Prof. Kunshan Gao (from State Key Laboratory of Marine Environmental Science, Xiamen University) and other professors collaboratively published "Ocean Acidification Increases the Accumulation of Toxic Phenolic Compounds Across Trophic Levels" in Nature Communications in October, 2015.

Increasing atmospheric CO₂ concentration is causing ocean acidification (OA), altering carbonate chemistry with consequences for marine organisms. The article shows that OA increases by 46-212% the production of phenolic compounds in phytoplankton grown under the elevated CO₂  concentration projected for the end of this century, compared with the ambient CO₂ level. At the same time, mitochondrial respiration rate is enhanced by 130-160% under the elevated CO₂ concentrations in a single species or mixed phytoplankton assemblage. When fed with phytoplankton cells grown under OA, zooplankton assemblages have significantly higher phenolic compound content, by about 28-48%. The functional consequences of the increased accumulation of toxic phenolic compounds in primary and secondary producers have the potential to cause profound influence to marine ecosystem and seafood quality, with the possibility that fishery industry could be influenced as a result of progressive ocean changes.

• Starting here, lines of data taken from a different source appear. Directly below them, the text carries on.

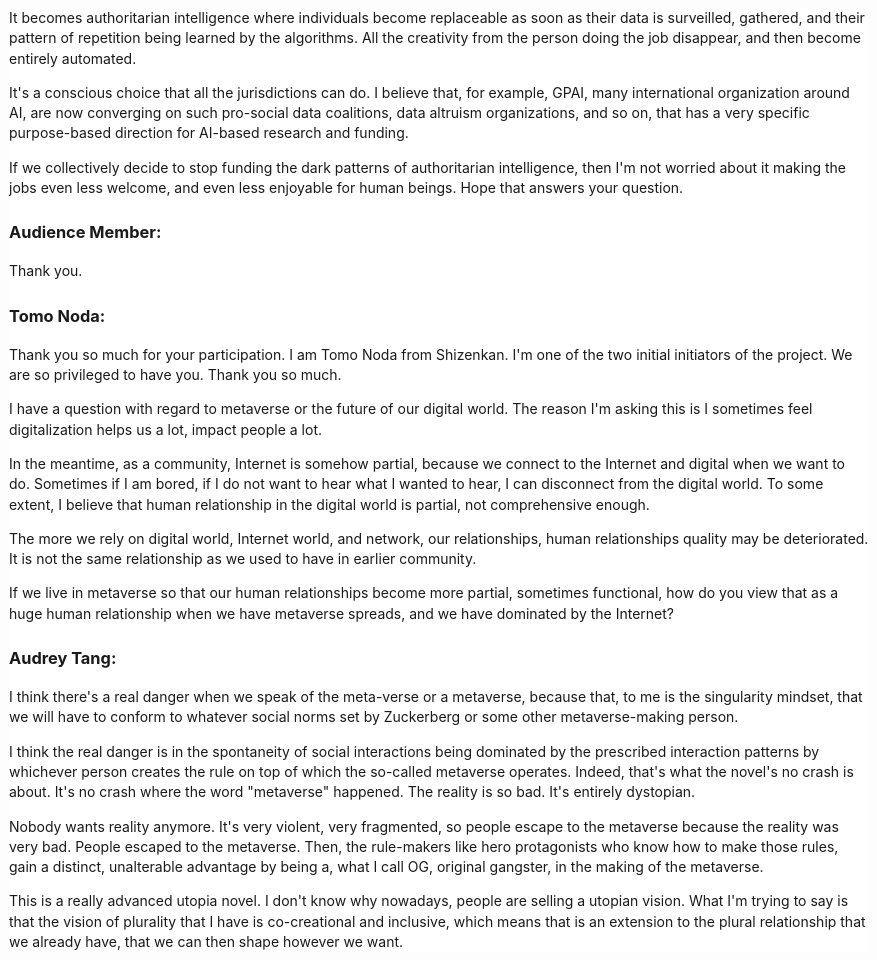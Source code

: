 It becomes authoritarian intelligence where individuals become replaceable as soon as their data is surveilled, gathered, and their pattern of repetition being learned by the algorithms. All the creativity from the person doing the job disappear, and then become entirely automated.

It's a conscious choice that all the jurisdictions can do. I believe that, for example, GPAI, many international organization around AI, are now converging on such pro-social data coalitions, data altruism organizations, and so on, that has a very specific purpose-based direction for AI-based research and funding.

If we collectively decide to stop funding the dark patterns of authoritarian intelligence, then I'm not worried about it making the jobs even less welcome, and even less enjoyable for human beings. Hope that answers your question.

### Audience Member:
Thank you.

### Tomo Noda:
Thank you so much for your participation. I am Tomo Noda from Shizenkan. I'm one of the two initial initiators of the project. We are so privileged to have you. Thank you so much.

I have a question with regard to metaverse or the future of our digital world. The reason I'm asking this is I sometimes feel digitalization helps us a lot, impact people a lot.

In the meantime, as a community, Internet is somehow partial, because we connect to the Internet and digital when we want to do. Sometimes if I am bored, if I do not want to hear what I wanted to hear, I can disconnect from the digital world. To some extent, I believe that human relationship in the digital world is partial, not comprehensive enough.

The more we rely on digital world, Internet world, and network, our relationships, human relationships quality may be deteriorated. It is not the same relationship as we used to have in earlier community.

If we live in metaverse so that our human relationships become more partial, sometimes functional, how do you view that as a huge human relationship when we have metaverse spreads, and we have dominated by the Internet?

### Audrey Tang:
I think there's a real danger when we speak of the meta-verse or a metaverse, because that, to me is the singularity mindset, that we will have to conform to whatever social norms set by Zuckerberg or some other metaverse-making person.

I think the real danger is in the spontaneity of social interactions being dominated by the prescribed interaction patterns by whichever person creates the rule on top of which the so-called metaverse operates. Indeed, that's what the novel's no crash is about. It's no crash where the word "metaverse" happened. The reality is so bad. It's entirely dystopian.

Nobody wants reality anymore. It's very violent, very fragmented, so people escape to the metaverse because the reality was very bad. People escaped to the metaverse. Then, the rule-makers like hero protagonists who know how to make those rules, gain a distinct, unalterable advantage by being a, what I call OG, original gangster, in the making of the metaverse.

This is a really advanced utopia novel. I don't know why nowadays, people are selling a utopian vision. What I'm trying to say is that the vision of plurality that I have is co-creational and inclusive, which means that is an extension to the plural relationship that we already have, that we can then shape however we want.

        To address this issue, researchers here employ a proteomics approach to investigate the responses of a coccolithophorid, Emiliania huxleyi (CCMP 1516), to elevate CO₂ at the molecular level. On the basis of the proteomics study findings, they hypothesize that OA could enhance some metabolic pathways, leading to increasing production of phenolic compounds. To prove this, they measured the levels of phenolic compounds and mitochondrial respiration rates of phytoplankton in monospecific laboratory cultures and in mixed phytoplankton assemblages, which were grown under different levels of CO₂. Subsequently, zooplankton assemblages were fed with phytoplankton cells grown under the elevated CO₂ concentration to examine possible food chain effects. The results show that OA increases the levels of phenolic compounds in phytoplankton by enhancing β-oxidation, Krebs cycle and mitochondrial respiration, and the accumulated phenolic compounds are transferred to higher trophic levels (zooplankton).